Note that any generated files, e.g. HTML, png, CSS, etc., are not included in this status report because it is ok for generated content to have uncommitted changes.


These are the previous versions of the repository in which changes were made to the R Markdown (analysis/dense_scenario_issue_larger_sample.Rmd) and HTML (docs/dense_scenario_issue_larger_sample.html) files. If you’ve configured a remote Git repository (see ?wflow_git_remote), click on the hyperlinks in the table below to view the files as they were in that past version.

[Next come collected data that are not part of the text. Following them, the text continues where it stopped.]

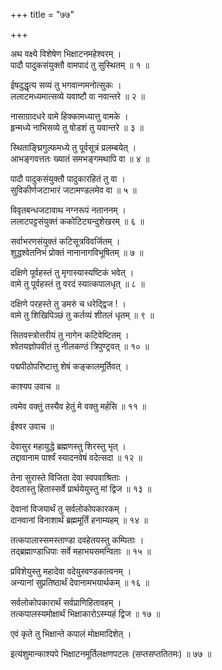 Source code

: +++
title = "७७"

+++
  
  
  
  
अथ वक्ष्ये विशेषेण भिक्षाटनमहेश्वरम् ।  
पादौ पादुकसंयुक्तौ वामपादं तु सुस्थितम् ॥ १ ॥  
  
ईषदुद्धृत्य सव्यं तु भगवान्गमनोत्सुकः ।  
ललाटमध्यमात्सव्ये यवाष्टौ वा नवान्तरे ॥ २ ॥  
  
नासाग्रादधरे वामे हिक्कामध्यात्तु वामके ।  
हृन्मध्ये नाभिसव्ये तु षोडशं तु यवान्तरे ॥ ३ ॥  
  
स्थिताङ्घ्रिगुल्फमध्ये तु पूर्वसूत्रं प्रलम्बयेत् ।  
आभङ्गवत्ततः ख्यातं समभङ्गमथापि वा ॥ ४ ॥  
  
पादौ पादुकसंयुक्तौ पादुकारहितं तु वा ।  
सुविकीर्णजटाभारं जटामण्डलमेव वा ॥ ५ ॥  
  
विवृतबन्धजटावाथ नग्नरूपं नताननम् ।  
ललाटपट्टसंयुक्तं ककोटिट्यन्दुशेखरम् ॥ ६ ॥  
  
सर्वाभरणसंयुक्तं कटिसूत्रविवर्जितम् ।  
शुद्धश्वेतनिभं प्रोक्तं नानानागविभूषितम् ॥ ७ ॥  
  
दक्षिणे पूर्वहस्तं तु मृगास्यास्यष्टिकं भवेत् ।  
वामे तु पूर्वहस्तं तु वरदं स्यात्कपालधृत् ॥ ८ ॥  
  
दक्षिणे परहस्ते तु डमरुं च धरेद्द्विज ! ।  
वामे तु शिखिपिञ्छं तु कर्तव्यं शीतलं धृतम् ॥ ९ ॥  
  
सितवस्त्रोत्तरीयं तु नागेन कटिवेष्टितम् ।  
श्वेतयज्ञोपवीतं तु नीलकण्ठं त्रिपुण्ट्रवत् ॥ १० ॥  
  
पद्मपीठोपरिष्टात्तु शेषं कङ्कालमूर्तिवत् ।  
  
काश्यप उवाच ॥  
  
त्वमेव वक्तुं तस्यैव हेतुं मे वक्तु मर्हसि ॥ ११ ॥  
  
ईश्वर उवाच ॥  
  
देवासुर महायुद्धे ब्रह्मणस्तु शिरस्तु भृत् ।  
तद्दावानाम पार्श्वं स्यादनवेषं वदेत्सदा ॥ १२ ॥  
  
तेना सुरास्ते विजिता देवा स्वपवाश्रिताः ।  
देवतास्तु हितास्सर्वे प्रार्थयेयुस्तु मां द्विज ॥ १३ ॥  
  
देवानां विजयार्थं तु सर्वलोकोपकारकम् ।  
दानवानां विनाशार्थं ब्रह्ममूर्तिं हनाम्यहम् ॥ १४ ॥  
  
तत्कपालास्समस्ताण्डा दवहेतयस्तु कम्पिताः ।  
तद्ब्रह्माण्डाधिपाः सर्वे महाभयसमन्विताः ॥ १५ ॥  
  
प्रविशेयुस्तु महादेवा वदेयुस्वण्डकात्वनम् ।  
अन्यानां सुप्रतिष्ठार्थं देवानामभयार्थकम् ॥ १६ ॥  
  
सर्वलोकोपकारार्थं सर्वप्राणिहितावहम् ।  
तत्कपालस्यमोक्षार्थं भिक्षाकारोऽस्म्यहं द्विज ॥ १७ ॥  
  
एवं कृते तु भिक्षान्ते कपालं मोक्षमादिशेत् ।  
  
  
इत्यंशुमान्काश्यपे भिक्षाटनमूर्तिलक्षणपटलः (सप्तसप्ततितमः) ॥ ७७ ॥   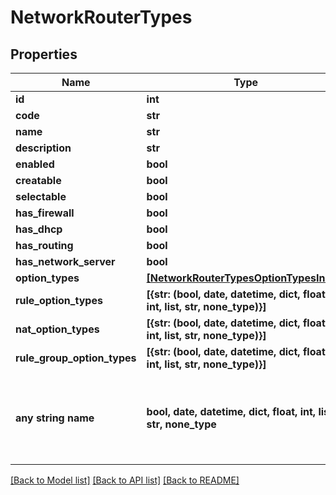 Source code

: # NetworkRouterTypes


## Properties
Name | Type | Description | Notes
------------ | ------------- | ------------- | -------------
**id** | **int** |  | [optional] 
**code** | **str** |  | [optional] 
**name** | **str** |  | [optional] 
**description** | **str** |  | [optional] 
**enabled** | **bool** |  | [optional] 
**creatable** | **bool** |  | [optional] 
**selectable** | **bool** |  | [optional] 
**has_firewall** | **bool** |  | [optional] 
**has_dhcp** | **bool** |  | [optional] 
**has_routing** | **bool** |  | [optional] 
**has_network_server** | **bool** |  | [optional] 
**option_types** | [**[NetworkRouterTypesOptionTypesInner]**](NetworkRouterTypesOptionTypesInner.md) |  | [optional] 
**rule_option_types** | **[{str: (bool, date, datetime, dict, float, int, list, str, none_type)}]** |  | [optional] 
**nat_option_types** | **[{str: (bool, date, datetime, dict, float, int, list, str, none_type)}]** |  | [optional] 
**rule_group_option_types** | **[{str: (bool, date, datetime, dict, float, int, list, str, none_type)}]** |  | [optional] 
**any string name** | **bool, date, datetime, dict, float, int, list, str, none_type** | any string name can be used but the value must be the correct type | [optional]

[[Back to Model list]](../README.md#documentation-for-models) [[Back to API list]](../README.md#documentation-for-api-endpoints) [[Back to README]](../README.md)


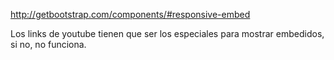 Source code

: http://getbootstrap.com/components/#responsive-embed

Los links de youtube tienen que ser los especiales para mostrar embedidos, si no, no funciona.
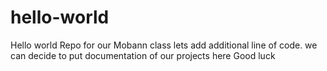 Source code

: # hello-world

Hello world Repo for our Mobann class
lets add additional line of code.
we can decide to put documentation of our projects here
Good luck
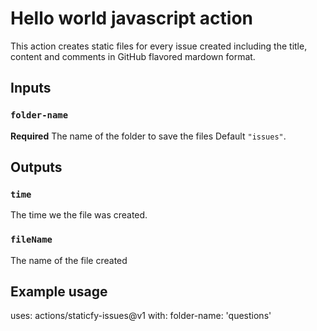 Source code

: # Hello world javascript action

This action creates static files for every issue created including the title, content and comments in GitHub flavored mardown format.

## Inputs

### `folder-name`

**Required** The name of the folder to save the files Default `"issues"`.

## Outputs

### `time`

The time we the file was created.

### `fileName`

The name of the file created

## Example usage

uses: actions/staticfy-issues@v1
with:
folder-name: 'questions'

File Version Author Date Message
Rmd 31b80df fmorgante 2020-06-12 Update code to use the new grid
html 642737c fmorgante 2020-06-03 Build site.
Rmd 0f87958 fmorgante 2020-06-03 Fix description
html 01e3909 fmorgante 2020-06-03 Build site.
Rmd 33806cd fmorgante 2020-06-03 Add dense scenario with larger sample size

library(mr.mash.alpha)
library(glmnet)

###Set options
options(stringsAsFactors = FALSE)

###Function to compute accuracy
compute_accuracy <- function(Y, Yhat) {
  bias <- rep(as.numeric(NA), ncol(Y))
  r2 <- rep(as.numeric(NA), ncol(Y))
  mse <- rep(as.numeric(NA), ncol(Y))
  
  for(i in 1:ncol(Y)){
    fit  <- lm(Y[, i] ~ Yhat[, i])
    bias[i] <- coef(fit)[2] 
    r2[i] <- summary(fit)$r.squared
    mse[i] <- mean((Y[, i] - Yhat[, i])^2)
  }
  
  return(list(bias=bias, r2=r2, mse=mse))
}

[Note: updated on 06/12/2020 –> grid computed from univariate summary statistics, and standardize=FALSE]

Dense scenario

Here we investigate why mr.mash does not perform as well in denser scenarios. Let’s simulate data with n=1000, p=1,000, p_causal=500, r=5, r_causal=5, PVE=0.5, shared effects, independent predictors, and independent residuals. The models will be fitted to the training data (50% of the full data).

###Set seed
set.seed(123)

###Set parameters
n <- 1000
p <- 1000
p_causal <- 500
r <- 5
r_causal <- r
pve <- 0.5
B_cor <- 1
X_cor <- 0
V_cor <- 0

###Simulate V, B, X and Y
out <- mr.mash.alpha:::simulate_mr_mash_data(n, p, p_causal, r, r_causal=r, intercepts = rep(1, r),
                                             pve=pve, B_cor=B_cor, B_scale=0.9, X_cor=X_cor, X_scale=0.8, V_cor=V_cor)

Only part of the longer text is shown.